Niccolo Susier was a Theorbo player in the Medici court in Florence in the first quarter of the 18th Century but here his Sonata is written for the Mandola, a lower version of the mandolin, similarly to the viola’s relationship to the violin today. Here the four movements are an opening Adagio followed by a racy Allegro, a dancing Gavotte, and a very entertaining Giga that really shows exactly how good the performers are. Again the composer’s music is really pleasant, lots of fun, and the equal of many of the more well-known Baroque composers we could perhaps name.

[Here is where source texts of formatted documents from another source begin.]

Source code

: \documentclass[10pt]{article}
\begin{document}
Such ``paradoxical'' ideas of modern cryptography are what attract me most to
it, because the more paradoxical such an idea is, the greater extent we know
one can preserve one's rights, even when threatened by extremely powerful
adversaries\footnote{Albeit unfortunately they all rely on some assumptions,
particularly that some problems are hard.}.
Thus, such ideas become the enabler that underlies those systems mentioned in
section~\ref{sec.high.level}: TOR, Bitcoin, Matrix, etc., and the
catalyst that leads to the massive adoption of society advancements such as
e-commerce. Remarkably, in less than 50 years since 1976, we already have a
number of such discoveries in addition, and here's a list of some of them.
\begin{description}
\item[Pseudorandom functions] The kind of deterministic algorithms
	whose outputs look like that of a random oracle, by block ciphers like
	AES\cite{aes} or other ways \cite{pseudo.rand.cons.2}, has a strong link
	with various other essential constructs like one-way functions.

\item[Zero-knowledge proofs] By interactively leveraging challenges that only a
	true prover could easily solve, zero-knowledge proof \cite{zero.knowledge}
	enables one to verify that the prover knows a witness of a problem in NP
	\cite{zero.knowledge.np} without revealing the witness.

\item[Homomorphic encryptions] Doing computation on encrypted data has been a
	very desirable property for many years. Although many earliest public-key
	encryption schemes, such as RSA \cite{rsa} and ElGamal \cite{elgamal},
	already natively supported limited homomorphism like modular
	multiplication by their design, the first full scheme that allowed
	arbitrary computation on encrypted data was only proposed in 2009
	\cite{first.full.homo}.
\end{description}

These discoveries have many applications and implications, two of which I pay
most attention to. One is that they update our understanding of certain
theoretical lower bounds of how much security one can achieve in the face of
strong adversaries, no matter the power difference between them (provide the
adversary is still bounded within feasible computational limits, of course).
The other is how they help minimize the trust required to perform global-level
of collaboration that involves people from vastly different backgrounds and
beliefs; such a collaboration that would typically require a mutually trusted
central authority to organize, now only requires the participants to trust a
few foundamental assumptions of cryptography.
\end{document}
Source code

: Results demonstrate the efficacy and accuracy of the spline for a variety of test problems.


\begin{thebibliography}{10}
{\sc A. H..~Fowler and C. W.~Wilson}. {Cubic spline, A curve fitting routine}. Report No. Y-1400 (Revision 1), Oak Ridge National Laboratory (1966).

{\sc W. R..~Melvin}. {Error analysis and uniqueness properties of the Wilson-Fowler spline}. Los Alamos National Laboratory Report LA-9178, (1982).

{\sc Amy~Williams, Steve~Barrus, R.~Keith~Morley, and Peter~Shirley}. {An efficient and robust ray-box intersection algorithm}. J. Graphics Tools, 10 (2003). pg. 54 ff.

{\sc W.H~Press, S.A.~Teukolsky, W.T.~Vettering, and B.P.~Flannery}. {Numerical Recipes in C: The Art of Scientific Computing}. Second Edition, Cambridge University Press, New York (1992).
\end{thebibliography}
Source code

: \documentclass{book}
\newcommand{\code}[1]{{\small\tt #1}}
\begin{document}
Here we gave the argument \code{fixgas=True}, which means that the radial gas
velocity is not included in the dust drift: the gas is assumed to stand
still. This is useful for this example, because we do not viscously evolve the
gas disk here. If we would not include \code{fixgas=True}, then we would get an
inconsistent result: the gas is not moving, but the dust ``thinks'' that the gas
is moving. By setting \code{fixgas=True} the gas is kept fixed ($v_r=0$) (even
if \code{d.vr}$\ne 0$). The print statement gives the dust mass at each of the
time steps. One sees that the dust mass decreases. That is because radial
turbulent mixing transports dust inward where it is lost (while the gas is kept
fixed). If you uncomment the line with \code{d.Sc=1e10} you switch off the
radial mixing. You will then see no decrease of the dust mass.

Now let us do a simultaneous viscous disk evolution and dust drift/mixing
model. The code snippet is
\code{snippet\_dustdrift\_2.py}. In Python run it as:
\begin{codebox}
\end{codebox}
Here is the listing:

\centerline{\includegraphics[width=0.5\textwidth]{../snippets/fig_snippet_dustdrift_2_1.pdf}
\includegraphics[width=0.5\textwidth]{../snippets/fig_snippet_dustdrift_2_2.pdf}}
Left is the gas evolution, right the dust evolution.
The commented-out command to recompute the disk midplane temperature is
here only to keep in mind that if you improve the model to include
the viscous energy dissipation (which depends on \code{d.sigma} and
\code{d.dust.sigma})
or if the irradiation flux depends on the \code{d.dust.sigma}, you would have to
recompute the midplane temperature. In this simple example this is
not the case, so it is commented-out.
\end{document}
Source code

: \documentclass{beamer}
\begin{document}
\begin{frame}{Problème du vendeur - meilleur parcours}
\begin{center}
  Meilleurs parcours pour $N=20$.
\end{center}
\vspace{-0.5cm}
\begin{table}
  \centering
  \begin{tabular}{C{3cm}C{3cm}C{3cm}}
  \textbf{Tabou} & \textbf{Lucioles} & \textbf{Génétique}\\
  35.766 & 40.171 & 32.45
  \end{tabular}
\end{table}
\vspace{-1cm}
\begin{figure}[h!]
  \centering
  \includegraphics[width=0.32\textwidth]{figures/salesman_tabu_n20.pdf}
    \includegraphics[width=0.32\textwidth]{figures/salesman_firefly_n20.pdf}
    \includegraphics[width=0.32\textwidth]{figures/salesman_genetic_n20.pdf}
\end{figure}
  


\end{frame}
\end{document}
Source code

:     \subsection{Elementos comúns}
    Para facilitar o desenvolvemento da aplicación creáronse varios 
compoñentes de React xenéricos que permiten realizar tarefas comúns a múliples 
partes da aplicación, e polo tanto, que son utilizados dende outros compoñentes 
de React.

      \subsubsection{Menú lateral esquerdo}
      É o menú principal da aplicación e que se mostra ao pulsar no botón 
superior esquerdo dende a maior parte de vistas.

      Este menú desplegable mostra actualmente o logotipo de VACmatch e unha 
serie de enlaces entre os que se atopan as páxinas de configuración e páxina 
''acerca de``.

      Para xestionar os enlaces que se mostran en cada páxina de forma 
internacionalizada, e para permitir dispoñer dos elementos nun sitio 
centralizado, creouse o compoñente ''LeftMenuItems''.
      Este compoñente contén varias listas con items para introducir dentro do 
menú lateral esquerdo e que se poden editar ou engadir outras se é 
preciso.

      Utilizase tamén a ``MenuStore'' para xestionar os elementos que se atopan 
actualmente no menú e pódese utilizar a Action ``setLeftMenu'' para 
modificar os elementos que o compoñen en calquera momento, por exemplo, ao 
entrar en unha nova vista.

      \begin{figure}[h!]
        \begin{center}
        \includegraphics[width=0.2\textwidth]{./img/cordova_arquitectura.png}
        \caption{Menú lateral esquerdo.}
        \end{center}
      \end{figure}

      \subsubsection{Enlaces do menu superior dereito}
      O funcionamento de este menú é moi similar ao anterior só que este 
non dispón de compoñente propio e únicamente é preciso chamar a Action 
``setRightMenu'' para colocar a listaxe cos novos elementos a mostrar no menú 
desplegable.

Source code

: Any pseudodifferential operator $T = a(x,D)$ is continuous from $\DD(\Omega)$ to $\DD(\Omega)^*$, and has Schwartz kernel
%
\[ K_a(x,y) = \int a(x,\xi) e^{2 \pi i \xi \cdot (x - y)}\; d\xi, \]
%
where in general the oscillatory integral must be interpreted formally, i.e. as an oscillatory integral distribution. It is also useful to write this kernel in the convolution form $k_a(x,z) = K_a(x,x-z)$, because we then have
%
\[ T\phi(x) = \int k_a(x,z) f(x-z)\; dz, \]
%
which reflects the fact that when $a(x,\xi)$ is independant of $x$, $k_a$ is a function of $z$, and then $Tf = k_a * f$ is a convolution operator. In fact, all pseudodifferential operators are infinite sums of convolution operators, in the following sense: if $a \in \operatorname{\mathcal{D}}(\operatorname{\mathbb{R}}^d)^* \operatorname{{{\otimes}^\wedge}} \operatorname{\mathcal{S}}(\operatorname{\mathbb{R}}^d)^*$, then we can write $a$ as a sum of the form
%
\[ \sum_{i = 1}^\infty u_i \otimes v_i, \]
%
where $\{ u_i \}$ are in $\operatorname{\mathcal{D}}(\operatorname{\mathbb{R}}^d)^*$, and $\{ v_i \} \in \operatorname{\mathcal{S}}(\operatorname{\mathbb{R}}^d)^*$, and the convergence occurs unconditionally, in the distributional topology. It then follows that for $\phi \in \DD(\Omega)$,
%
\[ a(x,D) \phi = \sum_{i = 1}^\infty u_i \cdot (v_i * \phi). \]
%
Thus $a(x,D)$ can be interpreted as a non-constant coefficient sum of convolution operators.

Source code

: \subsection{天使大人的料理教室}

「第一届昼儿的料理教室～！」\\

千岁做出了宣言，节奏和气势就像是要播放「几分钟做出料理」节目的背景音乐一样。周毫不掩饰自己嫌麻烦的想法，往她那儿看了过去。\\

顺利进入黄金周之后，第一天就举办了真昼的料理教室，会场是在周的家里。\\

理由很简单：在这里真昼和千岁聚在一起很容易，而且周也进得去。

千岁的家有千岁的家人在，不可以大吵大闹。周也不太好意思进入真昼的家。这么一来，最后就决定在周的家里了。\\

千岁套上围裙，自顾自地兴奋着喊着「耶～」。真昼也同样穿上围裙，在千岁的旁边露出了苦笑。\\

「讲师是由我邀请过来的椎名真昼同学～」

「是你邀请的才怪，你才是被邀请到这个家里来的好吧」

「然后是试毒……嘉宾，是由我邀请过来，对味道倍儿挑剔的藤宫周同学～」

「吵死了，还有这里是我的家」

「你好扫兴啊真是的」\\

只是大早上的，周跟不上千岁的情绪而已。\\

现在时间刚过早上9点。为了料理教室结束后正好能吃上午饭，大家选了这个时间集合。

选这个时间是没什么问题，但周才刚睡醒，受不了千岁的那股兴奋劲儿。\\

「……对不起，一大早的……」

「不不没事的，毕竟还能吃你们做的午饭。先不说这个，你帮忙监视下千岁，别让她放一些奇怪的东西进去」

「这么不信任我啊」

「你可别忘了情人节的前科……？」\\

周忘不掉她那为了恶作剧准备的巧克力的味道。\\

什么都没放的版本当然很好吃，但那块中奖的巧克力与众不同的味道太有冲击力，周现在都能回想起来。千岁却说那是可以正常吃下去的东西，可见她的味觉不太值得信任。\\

Nicola Romaldi similarly was writing at the end of the 17th and beginning of the 18th centuries , (and in spite of his Christian name) was a man whose four - movement Sonata for Mandola is in the slow – fast – slow – fast style, alternately dramatic and lighthearted and equally as good as the other selections here.

Francesco Picconi, also an organist as well as a composer, here has written a four – movement Sinfonia with the movements an Allegro, a Largo, a Giga and closing with a Minuetto. Again this work is very animated in the faster sections and very stately and grand in its slower moments.

The final composer Giovanni Pietro Sesto da Trento, has written a Sonata whose four movements are alternately Larghetto and Allegro, and is every bit as entertaining as the remainder of this fine and, to be honest, surprisingly fine recital.

So in effect this CD is beautiful in all the music, wonderful in the interpretations, and the musicianship and an utter surprise to me .This unpublished music, for it really has been rediscovered by these fine musicians, has been overshadowed for far too long but will impress its present-day listeners with its blend of grandeur and charm, qualities that its performers have brought to light to perfection. This ambitious programme is magnificently interpreted and I can give it a hearty recommendation.